Exercise objective
Output each record exactly as given. Leave out every picture.

Extracted data entries
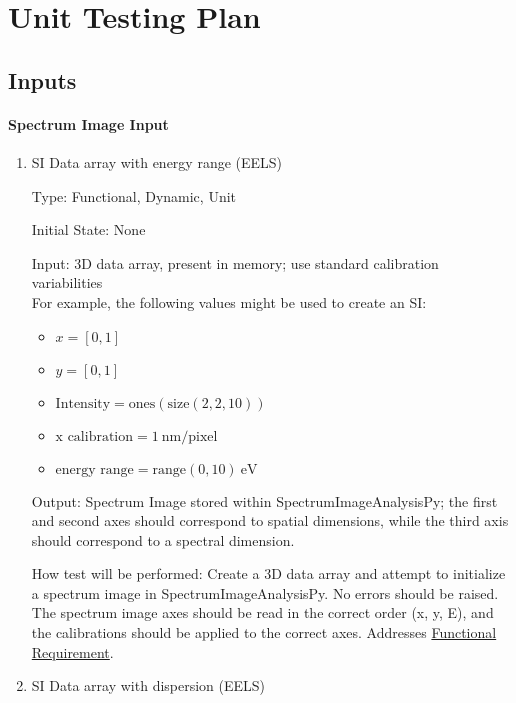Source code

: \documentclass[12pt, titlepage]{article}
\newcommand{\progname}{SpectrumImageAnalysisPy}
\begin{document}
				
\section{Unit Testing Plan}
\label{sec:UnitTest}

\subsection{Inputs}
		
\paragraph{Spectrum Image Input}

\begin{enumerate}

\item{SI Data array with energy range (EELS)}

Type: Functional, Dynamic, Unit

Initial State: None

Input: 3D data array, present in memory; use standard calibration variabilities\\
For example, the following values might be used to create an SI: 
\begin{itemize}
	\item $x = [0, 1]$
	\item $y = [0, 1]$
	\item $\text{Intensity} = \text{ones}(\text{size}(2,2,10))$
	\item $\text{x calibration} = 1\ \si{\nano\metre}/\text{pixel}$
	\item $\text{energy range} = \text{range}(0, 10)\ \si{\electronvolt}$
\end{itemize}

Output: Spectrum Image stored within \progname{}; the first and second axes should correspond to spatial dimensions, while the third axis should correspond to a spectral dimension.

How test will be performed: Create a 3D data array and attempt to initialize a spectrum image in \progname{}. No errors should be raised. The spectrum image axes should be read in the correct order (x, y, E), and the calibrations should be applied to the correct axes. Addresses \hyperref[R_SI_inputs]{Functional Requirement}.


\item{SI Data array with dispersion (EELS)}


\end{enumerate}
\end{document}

Solution to this problem
Source code

: \documentclass[12pt, titlepage]{article}
\newcommand{\progname}{SpectrumImageAnalysisPy}
\begin{document}
				
\section{Unit Testing Plan}
\label{sec:UnitTest}

\subsection{Inputs}
		
\paragraph{Spectrum Image Input}

\begin{enumerate}

\item{SI Data array with energy range (EELS)}

Type: Functional, Dynamic, Unit

Initial State: None

Input: 3D data array, present in memory; use standard calibration variabilities\\
For example, the following values might be used to create an SI: 
\begin{itemize}
	\item $x = [0, 1]$
	\item $y = [0, 1]$
	\item $\text{Intensity} = \text{ones}(\text{size}(2,2,10))$
	\item $\text{x calibration} = 1\ \si{\nano\metre}/\text{pixel}$
	\item $\text{energy range} = \text{range}(0, 10)\ \si{\electronvolt}$
\end{itemize}

Output: Spectrum Image stored within \progname{}; the first and second axes should correspond to spatial dimensions, while the third axis should correspond to a spectral dimension.

How test will be performed: Create a 3D data array and attempt to initialize a spectrum image in \progname{}. No errors should be raised. The spectrum image axes should be read in the correct order (x, y, E), and the calibrations should be applied to the correct axes. Addresses \hyperref[R_SI_inputs]{Functional Requirement}.


\item{SI Data array with dispersion (EELS)}


\end{enumerate}
\end{document}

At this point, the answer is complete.